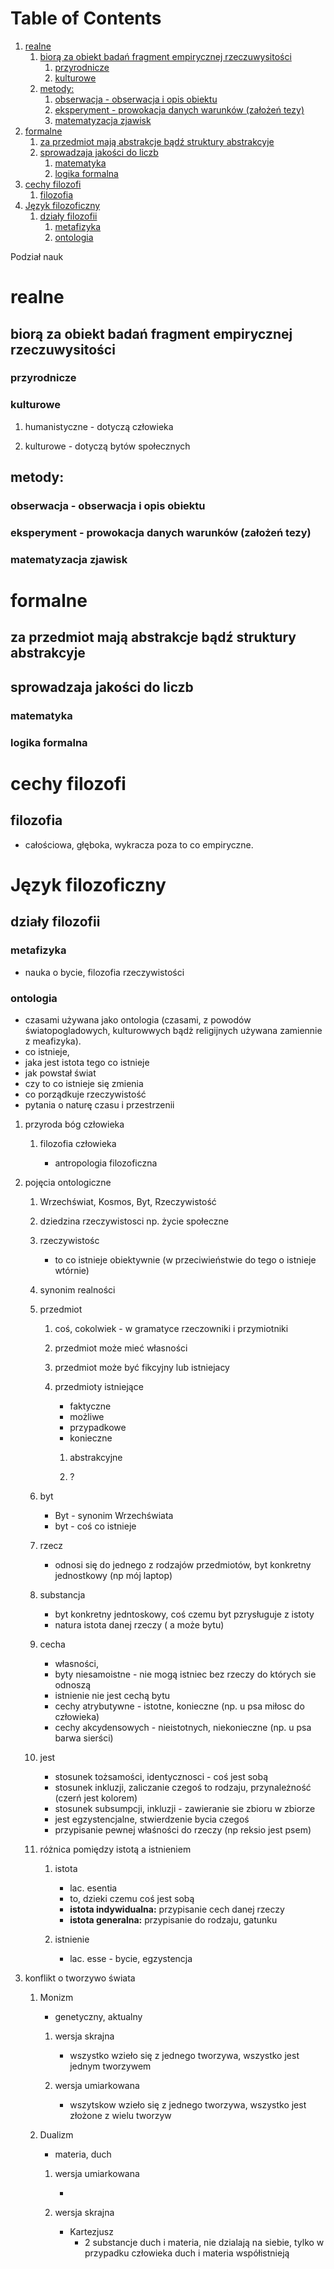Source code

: 
# Table of Contents

1.  [realne](#org6f4f391)
    1.  [biorą za obiekt badań fragment empirycznej rzeczuwysitości](#org19c87ba)
        1.  [przyrodnicze](#org2df3ac0)
        2.  [kulturowe](#orgb3f5cb2)
    2.  [metody:](#orgef91b8a)
        1.  [obserwacja - obserwacja i opis obiektu](#org87eddcf)
        2.  [eksperyment - prowokacja danych warunków (założeń tezy)](#orgb79cbde)
        3.  [matematyzacja zjawisk](#org154b232)
2.  [formalne](#org9220ab1)
    1.  [za przedmiot mają abstrakcje bądź struktury abstrakcyje](#org0d7cd4c)
    2.  [sprowadzaja jakości do liczb](#orgb597553)
        1.  [matematyka](#orgc16ef33)
        2.  [logika formalna](#org91823b7)
3.  [cechy filozofi](#org5d219d2)
    1.  [filozofia](#org32534b1)
4.  [Język filozoficzny](#org50dbb8c)
    1.  [działy filozofii](#orgff4e93c)
        1.  [metafizyka](#org5f3930d)
        2.  [ontologia](#org671b301)

Podział nauk


<a id="org6f4f391"></a>

# realne


<a id="org19c87ba"></a>

## biorą za obiekt badań fragment empirycznej rzeczuwysitości


<a id="org2df3ac0"></a>

### przyrodnicze


<a id="orgb3f5cb2"></a>

### kulturowe

1.  humanistyczne -  dotyczą człowieka

2.  kulturowe - dotyczą bytów społecznych


<a id="orgef91b8a"></a>

## metody:


<a id="org87eddcf"></a>

### obserwacja - obserwacja i opis obiektu


<a id="orgb79cbde"></a>

### eksperyment - prowokacja danych warunków (założeń tezy)


<a id="org154b232"></a>

### matematyzacja zjawisk


<a id="org9220ab1"></a>

# formalne


<a id="org0d7cd4c"></a>

## za przedmiot mają abstrakcje bądź struktury abstrakcyje


<a id="orgb597553"></a>

## sprowadzaja jakości do liczb


<a id="orgc16ef33"></a>

### matematyka


<a id="org91823b7"></a>

### logika formalna


<a id="org5d219d2"></a>

# cechy filozofi


<a id="org32534b1"></a>

## filozofia

-   całościowa, głęboka, wykracza poza to co empiryczne.


<a id="org50dbb8c"></a>

# Język filozoficzny


<a id="orgff4e93c"></a>

## działy filozofii


<a id="org5f3930d"></a>

### metafizyka

-   nauka o bycie, filozofia rzeczywistości


<a id="org671b301"></a>

### ontologia

-   czasami używana jako ontologia (czasami, z powodów światopogladowych, kulturowwych bądż religijnych używana zamiennie z meafizyka).
-   co istnieje,
-   jaka jest istota tego co istnieje
-   jak powstał świat
-   czy to co istnieje się zmienia
-   co porządkuje rzeczywistość
-   pytania o naturę czasu i przestrzenii

1.  przyroda bóg człowieka

    1.  filozofia człowieka
    
        -   antropologia filozoficzna

2.  pojęcia ontologiczne

    1.  Wrzechświat, Kosmos, Byt, Rzeczywistość
    
    2.  dziedzina rzeczywistosci np. życie społeczne
    
    3.  rzeczywistośc
    
        -   to co istnieje obiektywnie (w przeciwieństwie do tego o istnieje wtórnie)
    
    4.  synonim realności
    
    5.  przedmiot
    
        1.  coś, cokolwiek - w gramatyce rzeczowniki i przymiotniki
        
        2.  przedmiot może mieć własności
        
        3.  przedmiot może być fikcyjny lub istniejacy
        
        4.  przedmioty istniejące
        
            -   faktyczne
            -   możliwe
            -   przypadkowe
            -   konieczne
            
            1.  abstrakcyjne
            
            2.  ?
    
    6.  byt
    
        -   Byt - synonim Wrzechświata
        -   byt - coś co istnieje
    
    7.  rzecz
    
        -   odnosi się do jednego z rodzajów przedmiotów, byt konkretny jednostkowy (np <span class="underline">mój laptop</span>)
    
    8.  substancja
    
        -   byt konkretny jedntoskowy, coś czemu byt pzrysługuje z istoty
        -   natura istota danej rzeczy ( a może  bytu)
    
    9.  cecha
    
        -   własności,
        -   byty niesamoistne - nie mogą istniec bez rzeczy do których sie odnoszą
        -   istnienie nie jest cechą bytu
        -   cechy atrybutywne - istotne, konieczne (np. u psa miłosc do człowieka)
        -   cechy akcydensowych - nieistotnych, niekonieczne (np. u psa barwa sierści)
    
    10. jest
    
        -   stosunek tożsamości, identycznosci - coś jest sobą
        -   stosunek inkluzji, zaliczanie czegoś to rodzaju, przynależność (czerń jest kolorem)
        -   stosunek subsumpcji, inkluzji - zawieranie sie zbioru w zbiorze
        -   jest egzystencjalne, stwierdzenie bycia czegoś
        -   przypisanie pewnej właśności do rzeczy (np reksio jest psem)
    
    11. różnica pomiędzy istotą a istnieniem
    
        1.  istota
        
            -   lac. esentia
            -   to, dzieki czemu coś jest sobą
            -   **istota indywidualna:** przypisanie cech danej rzeczy
            -   **istota generalna:** przypisanie do rodzaju, gatunku
        
        2.  istnienie
        
            -   lac. esse - bycie, egzystencja

3.  konflikt o tworzywo świata

    1.  Monizm
    
        -   genetyczny, aktualny
        
        1.  wersja skrajna
        
            -   wszystko wzieło się z jednego tworzywa, wszystko jest jednym tworzywem
        
        2.  wersja umiarkowana
        
            -   wszytskow wzieło się z jednego tworzywa, wszystko jest złożone z wielu tworzyw
    
    2.  Dualizm
    
        -   materia, duch
        
        1.  wersja umiarkowana
        
            -   
        
        2.  wersja skrajna
        
            -   Kartezjusz
                -   2 substancje duch i materia, nie dzialają na siebie, tylko w przypadku człowieka duch i materia współistnieją

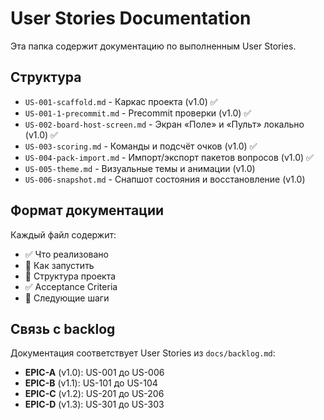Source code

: # User Stories Documentation

Эта папка содержит документацию по выполненным User Stories.

## Структура

- `US-001-scaffold.md` - Каркас проекта (v1.0) ✅
- `US-001-1-precommit.md` - Precommit проверки (v1.0) ✅
- `US-002-board-host-screen.md` - Экран «Поле» и «Пульт» локально (v1.0) ✅
- `US-003-scoring.md` - Команды и подсчёт очков (v1.0) ✅
- `US-004-pack-import.md` - Импорт/экспорт пакетов вопросов (v1.0) ✅
- `US-005-theme.md` - Визуальные темы и анимации (v1.0)
- `US-006-snapshot.md` - Снапшот состояния и восстановление (v1.0)

## Формат документации

Каждый файл содержит:
- ✅ Что реализовано
- 🚀 Как запустить
- 📁 Структура проекта
- ✅ Acceptance Criteria
- 🔄 Следующие шаги

## Связь с backlog

Документация соответствует User Stories из `docs/backlog.md`:
- **EPIC-A** (v1.0): US-001 до US-006
- **EPIC-B** (v1.1): US-101 до US-104  
- **EPIC-C** (v1.2): US-201 до US-206
- **EPIC-D** (v1.3): US-301 до US-303
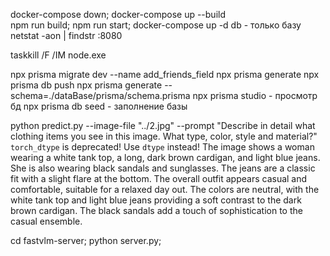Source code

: docker-compose down; docker-compose up --build   
npm run build; npm run start; 
docker-compose up -d db - только базу
netstat -aon | findstr :8080

taskkill /F /IM node.exe



npx prisma migrate dev --name add_friends_field
npx prisma generate
npx prisma db push
npx prisma generate --schema=./dataBase/prisma/schema.prisma
npx prisma studio - просмотр бд
npx prisma db seed - заполнение базы 

python predict.py --image-file "../2.jpg" --prompt "Describe in detail what clothing items you see in this image. What type, color, style and material?"
`torch_dtype` is deprecated! Use `dtype` instead!
The image shows a woman wearing a white tank top, a long, dark brown cardigan, and light blue jeans. She is also wearing black sandals and sunglasses. The jeans are a classic fit with a slight flare at the bottom. The overall outfit appears casual and comfortable, suitable for a relaxed day out. The colors are neutral, with the white tank top and light blue jeans providing a soft contrast to the dark brown cardigan. The black sandals add a touch of sophistication to the casual ensemble.


cd fastvlm-server; python server.py;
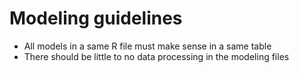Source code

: # Modeling guidelines
* All models in a same R file must make sense in a same table
* There should be little to no data processing in the modeling files
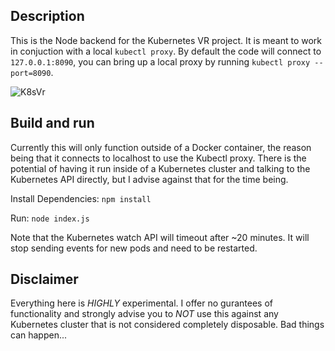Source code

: ## Description

This is the Node backend for the Kubernetes VR project.  It is meant to work in conjuction with a local `kubectl proxy`.  By default the code will connect to `127.0.0.1:8090`, you can bring up a local proxy by running `kubectl proxy --port=8090`.

![K8sVr](http://i.giphy.com/l3vR5ZXdynIPI1uI8.gif)

## Build and run

Currently this will only function outside of a Docker container,  the reason being that it connects to localhost to use the Kubectl proxy.  There is the potential of having it run inside of a Kubernetes cluster and talking to the Kubernetes API directly,  but I advise against that for the time being.

Install Dependencies:
`npm install`

Run:
`node index.js`

Note that the Kubernetes watch API will timeout after ~20 minutes.  It will stop sending events for new pods and need to be restarted.

## Disclaimer

Everything here is *HIGHLY* experimental. I offer no gurantees of functionality and strongly advise you to *NOT* use this against any Kubernetes cluster that is not considered completely disposable. Bad things can happen...
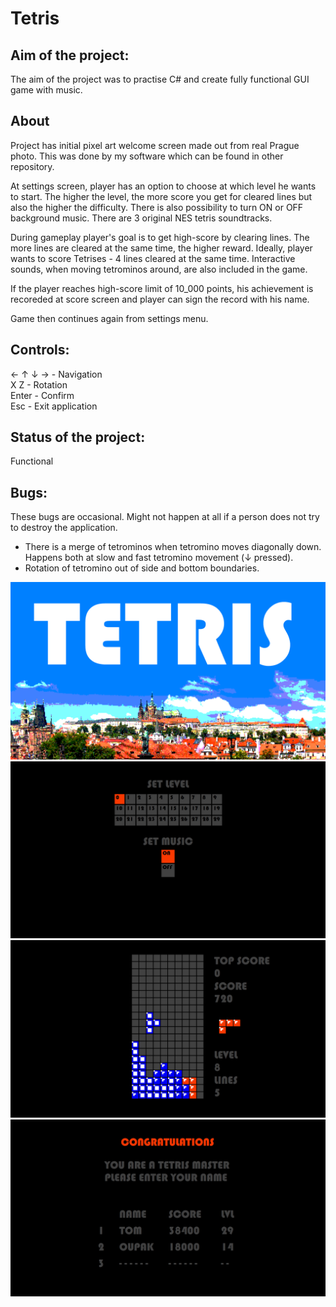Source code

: # Tetris

## Aim of the project:
The aim of the project was to practise C# and create fully functional GUI game with music.

## About
Project has initial pixel art welcome screen made out from real Prague photo. This was done by my software which can be found in other repository.

At settings screen, player has an option to choose at which level he wants to start. The higher the level, the more score you get for cleared
lines but also the higher the difficulty.
There is also possibility to turn ON or OFF background music. There are 3 original NES tetris soundtracks.

During gameplay player's goal is to get high-score by clearing lines. The more lines are cleared at the same time, the higher reward.
Ideally, player wants to score Tetrises - 4 lines cleared at the same time.
Interactive sounds, when moving tetrominos around, are also included in the game.

If the player reaches high-score limit of 10_000 points, his achievement is recoreded at score screen and player can sign the record
with his name.

Game then continues again from settings menu.

## Controls:
← ↑ ↓ →   - Navigation<br />
X Z       - Rotation<br />
Enter     - Confirm<br />
Esc       - Exit application

## Status of the project:
Functional

## Bugs:
These bugs are occasional. Might not happen at all if a person does not try to destroy the application.

- There is a merge of tetrominos when tetromino moves diagonally down. Happens both at slow and fast tetromino movement (↓ pressed).
- Rotation of tetromino out of side and bottom boundaries.

![Image](Praha.png)
![Image](Settings.JPG)
![Image](InGame1.JPG)
![Image](Score.JPG)
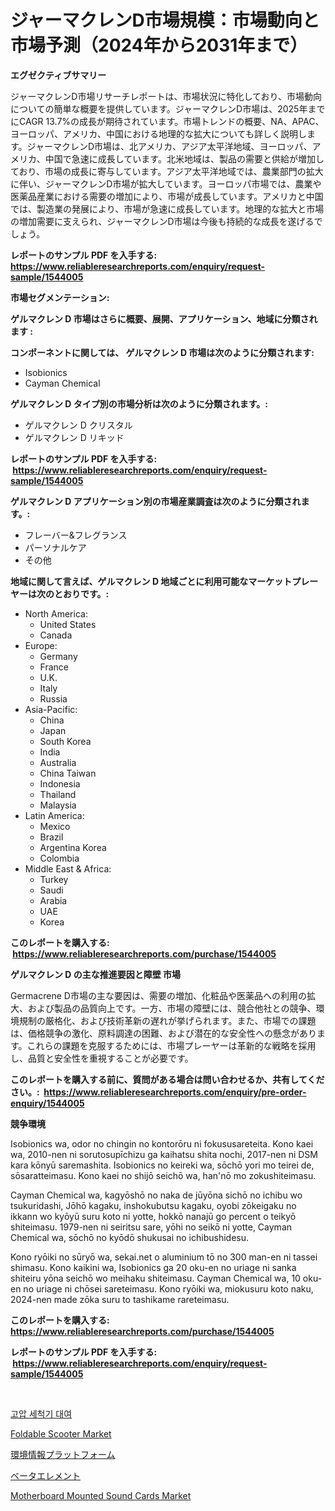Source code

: <p><h1>ジャーマクレンD市場規模：市場動向と市場予測（2024年から2031年まで）</h1></p><p><strong>エグゼクティブサマリー</strong></p>
<p><p>ジャーマクレンD市場リサーチレポートは、市場状況に特化しており、市場動向についての簡単な概要を提供しています。ジャーマクレンD市場は、2025年までにCAGR 13.7%の成長が期待されています。市場トレンドの概要、NA、APAC、ヨーロッパ、アメリカ、中国における地理的な拡大についても詳しく説明します。ジャーマクレンD市場は、北アメリカ、アジア太平洋地域、ヨーロッパ、アメリカ、中国で急速に成長しています。北米地域は、製品の需要と供給が増加しており、市場の成長に寄与しています。アジア太平洋地域では、農業部門の拡大に伴い、ジャーマクレンD市場が拡大しています。ヨーロッパ市場では、農業や医薬品産業における需要の増加により、市場が成長しています。アメリカと中国では、製造業の発展により、市場が急速に成長しています。地理的な拡大と市場の増加需要に支えられ、ジャーマクレンD市場は今後も持続的な成長を遂げるでしょう。</p></p>
<p><strong>レポートのサンプル PDF を入手する: <a href="https://www.reliableresearchreports.com/enquiry/request-sample/1544005">https://www.reliableresearchreports.com/enquiry/request-sample/1544005</a></strong></p>
<p><strong>市場セグメンテーション:</strong></p>
<p><strong> ゲルマクレン D 市場はさらに概要、展開、アプリケーション、地域に分類されます :</strong></p>
<p><strong>コンポーネントに関しては、 ゲルマクレン D 市場は次のように分類されます: &nbsp;</strong></p>
<p><ul><li>Isobionics</li><li>Cayman Chemical</li></ul></p>
<p><strong> ゲルマクレン D タイプ別の市場分析は次のように分類されます。:</strong></p>
<p><ul><li>ゲルマクレン D クリスタル</li><li>ゲルマクレン D リキッド</li></ul></p>
<p><strong>レポートのサンプル PDF を入手する: &nbsp;<a href="https://www.reliableresearchreports.com/enquiry/request-sample/1544005">https://www.reliableresearchreports.com/enquiry/request-sample/1544005</a></strong></p>
<p><strong> ゲルマクレン D アプリケーション別の市場産業調査は次のように分類されます。:</strong></p>
<p><ul><li>フレーバー&フレグランス</li><li>パーソナルケア</li><li>その他</li></ul></p>
<p><strong>地域に関して言えば、ゲルマクレン D 地域ごとに利用可能なマーケットプレーヤーは次のとおりです。:</strong></p>
<p><ul>
    <li>
        North America:
        <ul>
            <li>United States</li>
            <li>Canada</li>
        </ul>
    </li>
    <li>
        Europe:
        <ul>
            <li>Germany</li>
            <li>France</li>
            <li>U.K.</li>
            <li>Italy</li>
            <li>Russia</li>
        </ul>
    </li>
    <li>
        Asia-Pacific:
        <ul>
            <li>China</li>
            <li>Japan</li>
            <li>South Korea</li>
            <li>India</li>
            <li>Australia</li>
            <li>China Taiwan</li>
            <li>Indonesia</li>
            <li>Thailand</li>
            <li>Malaysia</li>
        </ul>
    </li>
    <li>
        Latin America:
        <ul>
            <li>Mexico</li>
            <li>Brazil</li>
            <li>Argentina Korea</li>
            <li>Colombia</li>
        </ul>
    </li>
    <li>
        Middle East & Africa:
        <ul>
            <li>Turkey</li>
            <li>Saudi</li>
            <li>Arabia</li>
            <li>UAE</li>
            <li>Korea</li>
        </ul>
    </li>
    </ul></p>
<p><strong>このレポートを購入する: &nbsp;<a href="https://www.reliableresearchreports.com/purchase/1544005">https://www.reliableresearchreports.com/purchase/1544005</a></strong></p>
<p><strong>ゲルマクレン D の主な推進要因と障壁 市場</strong></p>
<p><p>Germacrene D市場の主な要因は、需要の増加、化粧品や医薬品への利用の拡大、および製品の品質向上です。一方、市場の障壁には、競合他社との競争、環境規制の厳格化、および技術革新の遅れが挙げられます。また、市場での課題は、価格競争の激化、原料調達の困難、および潜在的な安全性への懸念があります。これらの課題を克服するためには、市場プレーヤーは革新的な戦略を採用し、品質と安全性を重視することが必要です。</p></p>
<p><strong>このレポートを購入する前に、質問がある場合は問い合わせるか、共有してください。:&nbsp; <a href="https://www.reliableresearchreports.com/enquiry/pre-order-enquiry/1544005">https://www.reliableresearchreports.com/enquiry/pre-order-enquiry/1544005</a></strong></p>
<p><strong>競争環境</strong></p>
<p><p>Isobionics wa, odor no chingin no kontorōru ni fokususareteita. Kono kaei wa, 2010-nen ni sorutosupīchizu ga kaihatsu shita nochi, 2017-nen ni DSM kara kōnyū saremashita. Isobionics no keireki wa, sōchō yori mo teirei de, sōsaratteimasu. Kono kaei no shijō seichō wa, han'nō mo zokushiteimasu. </p><p>Cayman Chemical wa, kagyōshō no naka de jūyōna sichō no ichibu wo tsukuridashi, Jōhō kagaku, inshokubutsu kagaku, oyobi zōkeigaku no ikkann wo kyōyū suru koto ni yotte, hokkō nanajū go percent o teikyō shiteimasu. 1979-nen ni seiritsu sare, yōhi no seikō ni yotte, Cayman Chemical wa, sōchō no kyōdō shukusai no ichibushidesu. </p><p>Kono ryōiki no sūryō wa, sekai.net o aluminium tō no 300 man-en ni tassei shimasu. Kono kaikini wa, Isobionics ga 20 oku-en no uriage ni sanka shiteiru yōna seichō wo meihaku shiteimasu. Cayman Chemical wa, 10 oku-en no uriage ni chōsei sareteimasu. Kono ryōiki wa, miokusuru koto naku, 2024-nen made zōka suru to tashikame rareteimasu.</p></p>
<p><strong>このレポートを購入する: &nbsp; <a href="https://www.reliableresearchreports.com/purchase/1544005">https://www.reliableresearchreports.com/purchase/1544005</a></strong></p>
<p><strong>レポートのサンプル PDF を入手する: &nbsp;<a href="https://www.reliableresearchreports.com/enquiry/request-sample/1544005">https://www.reliableresearchreports.com/enquiry/request-sample/1544005</a></strong><strong></strong></p>
<p>&nbsp;</p>
<p><p><a href="https://github.com/vsnao330707/Market-Research-Report-List-1/blob/main/562370412248.md">고압 세척기 대여</a></p><p><a href="https://issuu.com/reportprime-2/docs/foldable-scooter-market-size-2030.pptx">Foldable Scooter Market</a></p><p><a href="https://github.com/zjkmgcs938405/Market-Research-Report-List-1/blob/main/859156613391.md">環境情報プラットフォーム</a></p><p><a href="https://github.com/schmahlson/Market-Research-Report-List-1/blob/main/839571513394.md">ベータエレメント</a></p><p><a href="https://github.com/vimar16th/Market-Research-Report-List-3/blob/main/motherboard-mounted-sound-cards-market.md">Motherboard Mounted Sound Cards Market</a></p></p>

Prompt => In the data above, each line holding "fragment" is to be found and copied.

Response area =>
    1.  [biorą za obiekt badań fragment empirycznej rzeczuwysitości](#org19c87ba)
## biorą za obiekt badań fragment empirycznej rzeczuwysitości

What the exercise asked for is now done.